City Was Entitled To The Defense Of Sovereign Immunity Against Wrongful Termination Claim Of The Police Chief

Pogue, the chief of police of the City of Leadington, (City) was terminated but did not appeal that decision.  One year later Pogue, filed a wrongful termination claim against the City in circuit court, which was dismissed based upon a motion for summary judgment filed by the City, which asserted it was entitled to sovereign immunity.

Pogue appealed to the Eastern District claiming that his action was based upon a contract, which was not subject to the defense of sovereign immunity.  Pogue argued that Section 106.273 gave him certain substantive and procedural rights, including the right to be terminated only for “just cause.”  He argued that the statute created a quasi-contract relying upon the Russell case, which held that a breach of contract claim for retirement and other work-related benefits sound in contract and was not barred by sovereign immunity.  Pogue’s claim differed significantly from his pleadings, which did not allege any contractual rights.  In fact, Pogue failed to mention the word contract in his pleadings.  The Court noted that exceptions to sovereign immunity are narrowly construed; therefore, based on the pleadings the City properly asserted the defense of sovereign immunity.  Pogue v. City of Leadington, (ED105829, 04/17/18). NOTE: This is a Memorandum Order that is not a formal opinion and is not to be cited or used in unrelated cases.

 Comment Howard: Even though this case will be unpublished it is well worth the read because it does an excellent job of describing when a law creates a contract (like pensions) or not, in which case it is subject to the defense of sovereign immunity unless the claim falls within one of the recognized exceptions.

 Does The Voluntary Cessation Of Illegal Noncompliant ADA Violations Make A Case Moot?

Facts and Procedures: From 2013 to 2016, Jabari N. Wright visited the RL Liquor store several times.  Wright, was paralyzed from the waist down and confined to a wheelchair, encountered barriers at the store: the parking lot had no van-accessible parking spots or signs, the entryway threshold’s slope was not ADA compliant, and the counter’s height was higher than the ADA standard.  Wright sued RL Liquor and Ruth L. Dailey, for violating Title III of the Americans with Disabilities Act (ADA).  After receiving the complaint, RL Liquor designated van accessible parking and posted signs, changed the threshold on the entryway to comply with the ADA.  After a bench trial, the district court dismissed as moot the claims about the parking-lot barriers and on the remaining claims ruled that Wright failed to meet his burden to prove a readily achievable barrier removal method.  Wright appealed to the Eighth Circuit claiming that cessation of the illegal practice did not make the case moot.

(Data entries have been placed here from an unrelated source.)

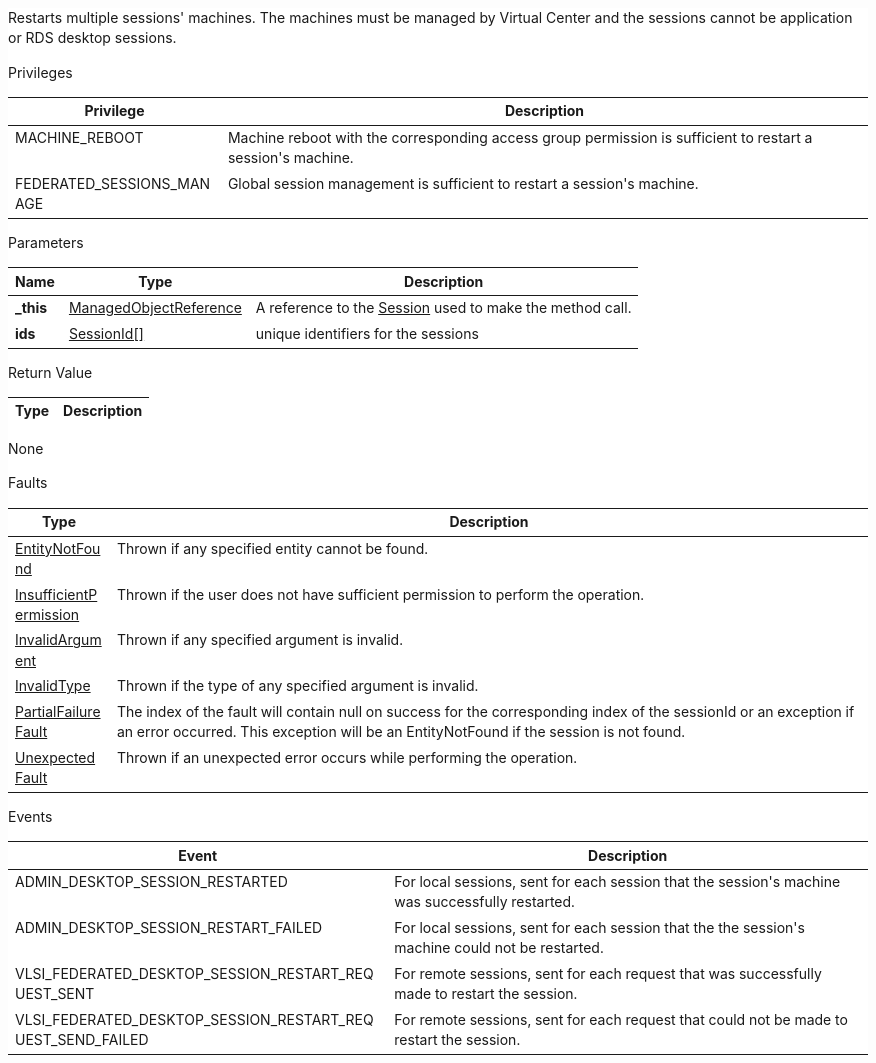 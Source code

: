 


Restarts multiple sessions' machines. The machines must be managed by Virtual Center and the sessions cannot be application or RDS desktop sessions.

Privileges

Privilege |  Description
---|---
MACHINE_REBOOT|  Machine reboot with the corresponding access group permission is sufficient to restart a session's machine.
FEDERATED_SESSIONS_MANAGE|  Global session management is sufficient to restart a session's machine.



Parameters

Name| Type| Description
---|---|---
**_this**| [ManagedObjectReference](vmodl.ManagedObjectReference.md)|  A reference to the [Session](vdi.users.Session.md) used to make the method call.
**ids**| [SessionId[]](vdi.entity.SessionId.md)|  unique identifiers for the sessions




Return Value

Type |  Description
---|---
None



Faults

Type |  Description
---|---
[EntityNotFound](vdi.fault.EntityNotFound.md)| Thrown if any specified entity cannot be found.
[InsufficientPermission](vdi.fault.InsufficientPermission.md)| Thrown if the user does not have sufficient permission to perform the operation.
[InvalidArgument](vdi.fault.InvalidArgument.md)| Thrown if any specified argument is invalid.
[InvalidType](vdi.fault.InvalidType.md)| Thrown if the type of any specified argument is invalid.
[PartialFailureFault](vdi.fault.PartialFailureFault.md)| The index of the fault will contain null on success for the corresponding index of the sessionId or an exception if an error occurred. This exception will be an EntityNotFound if the session is not found.
[UnexpectedFault](vdi.fault.UnexpectedFault.md)| Thrown if an unexpected error occurs while performing the operation.



Events

Event |  Description
---|---
ADMIN_DESKTOP_SESSION_RESTARTED|  For local sessions, sent for each session that the session's machine was successfully restarted.
ADMIN_DESKTOP_SESSION_RESTART_FAILED|  For local sessions, sent for each session that the the session's machine could not be restarted.
VLSI_FEDERATED_DESKTOP_SESSION_RESTART_REQUEST_SENT|  For remote sessions, sent for each request that was successfully made to restart the session.
VLSI_FEDERATED_DESKTOP_SESSION_RESTART_REQUEST_SEND_FAILED|  For remote sessions, sent for each request that could not be made to restart the session.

Opinion: A defendant’s cessation of a illegal ADA violation makes a case moot only if it is “absolutely clear that the allegedly wrongful behavior could not reasonably be expected to recur.”  Only in those situations where it is clear that the voluntary cessation of an illegal practice is not likely to return is a case moot.  In this case, after the Defendant’s were made aware of the ADA violations it made structural changes by placing proper handicap signs and changes to the entryway threshold slope to comply with the ADA.  This case was readily distinguishable from other cases were permanent changes were not made and all that will be required is to change the policy, which could easily occur.  Wright v. RL Liquor, (8th Cir., 17-1133, 04/04/18)

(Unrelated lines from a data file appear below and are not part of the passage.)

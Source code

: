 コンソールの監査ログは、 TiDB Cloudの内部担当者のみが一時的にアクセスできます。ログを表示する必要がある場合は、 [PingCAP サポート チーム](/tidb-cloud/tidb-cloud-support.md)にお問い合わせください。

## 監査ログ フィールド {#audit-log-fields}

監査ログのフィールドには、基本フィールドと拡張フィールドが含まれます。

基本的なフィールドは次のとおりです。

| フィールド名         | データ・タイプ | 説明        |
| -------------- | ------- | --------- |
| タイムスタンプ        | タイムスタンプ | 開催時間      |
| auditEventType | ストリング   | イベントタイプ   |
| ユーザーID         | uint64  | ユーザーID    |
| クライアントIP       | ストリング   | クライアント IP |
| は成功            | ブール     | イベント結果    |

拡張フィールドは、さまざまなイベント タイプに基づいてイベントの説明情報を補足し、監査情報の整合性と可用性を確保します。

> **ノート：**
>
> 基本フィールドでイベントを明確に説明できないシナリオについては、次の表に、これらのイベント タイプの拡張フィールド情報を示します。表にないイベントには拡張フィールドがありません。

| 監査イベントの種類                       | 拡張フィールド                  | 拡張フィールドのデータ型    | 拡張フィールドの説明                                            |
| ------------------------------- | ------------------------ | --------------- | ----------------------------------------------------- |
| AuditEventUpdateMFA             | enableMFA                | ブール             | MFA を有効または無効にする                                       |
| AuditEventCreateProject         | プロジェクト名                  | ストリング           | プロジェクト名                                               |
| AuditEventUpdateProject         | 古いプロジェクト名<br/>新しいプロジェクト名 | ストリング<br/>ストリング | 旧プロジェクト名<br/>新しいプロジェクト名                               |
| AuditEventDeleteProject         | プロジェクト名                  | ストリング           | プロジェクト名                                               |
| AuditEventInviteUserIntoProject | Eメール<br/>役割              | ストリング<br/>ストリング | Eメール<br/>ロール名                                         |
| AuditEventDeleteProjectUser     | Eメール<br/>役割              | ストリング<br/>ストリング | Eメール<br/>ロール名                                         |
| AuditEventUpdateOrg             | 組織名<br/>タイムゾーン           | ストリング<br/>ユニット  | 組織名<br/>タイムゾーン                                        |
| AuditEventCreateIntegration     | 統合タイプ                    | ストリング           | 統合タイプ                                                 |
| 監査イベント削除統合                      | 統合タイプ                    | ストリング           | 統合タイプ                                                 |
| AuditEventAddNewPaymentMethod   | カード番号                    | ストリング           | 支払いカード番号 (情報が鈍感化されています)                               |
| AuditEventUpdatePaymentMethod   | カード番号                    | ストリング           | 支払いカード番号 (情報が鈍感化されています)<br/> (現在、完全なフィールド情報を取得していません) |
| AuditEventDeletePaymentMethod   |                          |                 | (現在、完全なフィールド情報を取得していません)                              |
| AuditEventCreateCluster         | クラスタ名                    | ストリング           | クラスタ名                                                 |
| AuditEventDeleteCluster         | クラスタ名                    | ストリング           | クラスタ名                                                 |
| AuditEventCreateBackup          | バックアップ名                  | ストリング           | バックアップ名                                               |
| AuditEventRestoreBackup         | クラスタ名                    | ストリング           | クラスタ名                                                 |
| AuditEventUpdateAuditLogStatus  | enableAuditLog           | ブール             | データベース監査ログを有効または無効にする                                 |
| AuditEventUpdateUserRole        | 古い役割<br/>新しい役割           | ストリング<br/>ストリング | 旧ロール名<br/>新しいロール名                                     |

Attorney General Does Not Have Authority To Condition Grants To State And Local Government Based On Compliance With Sanctuary City Policies

Facts and Procedure: The Seventh Circuit Court of Appeals held that the Attorney General of the United States did not have the power to condition grants to law enforcement by requiring state and local government cooperation with respect to the immigration policy of the executive branch; therefore, the Seventh Circuit issued a nationwide injunction against the Attorney General of the United States to enjoin the Attorney General from enforcing notice and access conditions imposed by the Attorney General upon recipients of grants under the Edward Byrne Memorial Justice Assistance Program (Byrne JAG program).  The Byrne JAG program is the primary program used by the federal government to provide assistance to local and state law enforcement. These conditions were imposed in order to eliminate sanctuary programs for immigrants by state and local government.

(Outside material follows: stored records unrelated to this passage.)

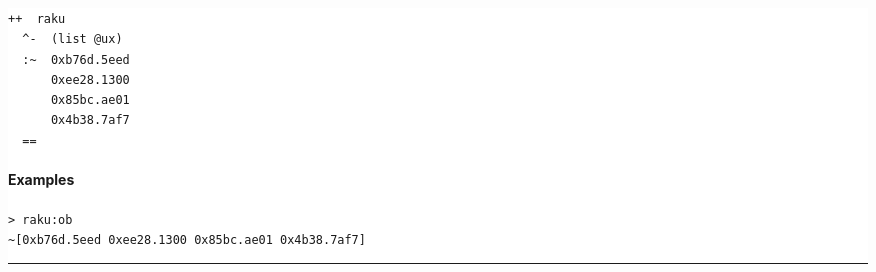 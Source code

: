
 ```hoon
++  raku
  ^-  (list @ux)
  :~  0xb76d.5eed
      0xee28.1300
      0x85bc.ae01
      0x4b38.7af7
  ==
```

#### Examples

```
> raku:ob
~[0xb76d.5eed 0xee28.1300 0x85bc.ae01 0x4b38.7af7]
```

---
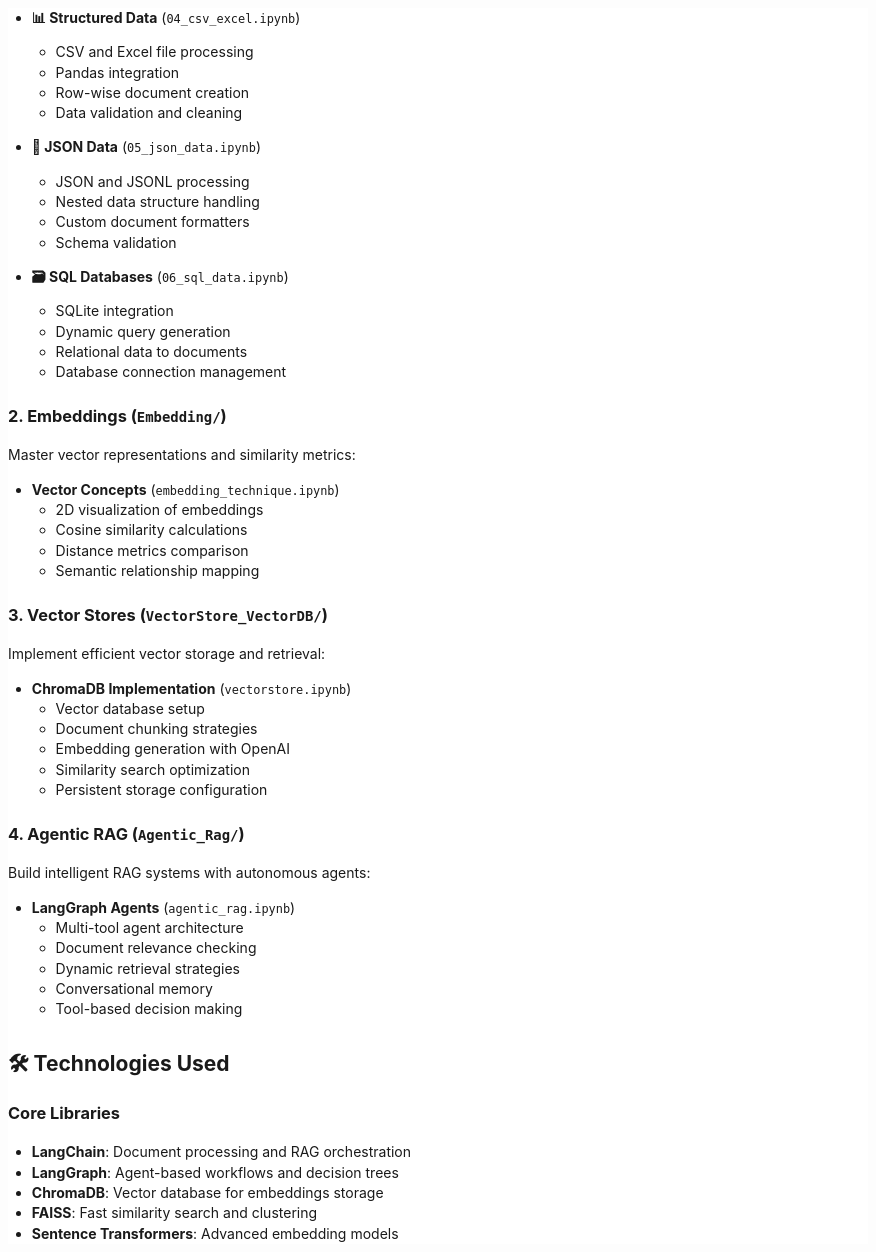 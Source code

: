 - **📊 Structured Data** (`04_csv_excel.ipynb`)
  - CSV and Excel file processing
  - Pandas integration
  - Row-wise document creation
  - Data validation and cleaning

- **🔗 JSON Data** (`05_json_data.ipynb`)
  - JSON and JSONL processing
  - Nested data structure handling
  - Custom document formatters
  - Schema validation

- **🗃️ SQL Databases** (`06_sql_data.ipynb`)
  - SQLite integration
  - Dynamic query generation
  - Relational data to documents
  - Database connection management

### 2. Embeddings (`Embedding/`)

Master vector representations and similarity metrics:

- **Vector Concepts** (`embedding_technique.ipynb`)
  - 2D visualization of embeddings
  - Cosine similarity calculations
  - Distance metrics comparison
  - Semantic relationship mapping

### 3. Vector Stores (`VectorStore_VectorDB/`)

Implement efficient vector storage and retrieval:

- **ChromaDB Implementation** (`vectorstore.ipynb`)
  - Vector database setup
  - Document chunking strategies
  - Embedding generation with OpenAI
  - Similarity search optimization
  - Persistent storage configuration

### 4. Agentic RAG (`Agentic_Rag/`)

Build intelligent RAG systems with autonomous agents:

- **LangGraph Agents** (`agentic_rag.ipynb`)
  - Multi-tool agent architecture
  - Document relevance checking
  - Dynamic retrieval strategies
  - Conversational memory
  - Tool-based decision making

## 🛠️ Technologies Used

### Core Libraries
- **LangChain**: Document processing and RAG orchestration
- **LangGraph**: Agent-based workflows and decision trees
- **ChromaDB**: Vector database for embeddings storage
- **FAISS**: Fast similarity search and clustering
- **Sentence Transformers**: Advanced embedding models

Issue: The “notice” condition mandated advance notice to federal authorities by local and state authorities of the release date of persons who are believed to be aliens.  The “access” condition required local officials to provide access to federal agents at correctional facilities where the aliens were being held.  The issue before the Court was described by the Court as: “…the bedrock principles of our nation, the protection of which transcends political party affiliation and rests at the heart of our system of government, the separation of powers.”

“The founders of our country well understood that the concentration of power threatens individual liberty and established a bulwark against such tyranny by creating a separation of powers among the branches of government.  If the Executive Branch can determine policy, and then use the power of the purse to mandate compliance with that policy by the state and local governments, all without the authorization or even acquiescence of elected legislators, that check against tyranny is forsaken.”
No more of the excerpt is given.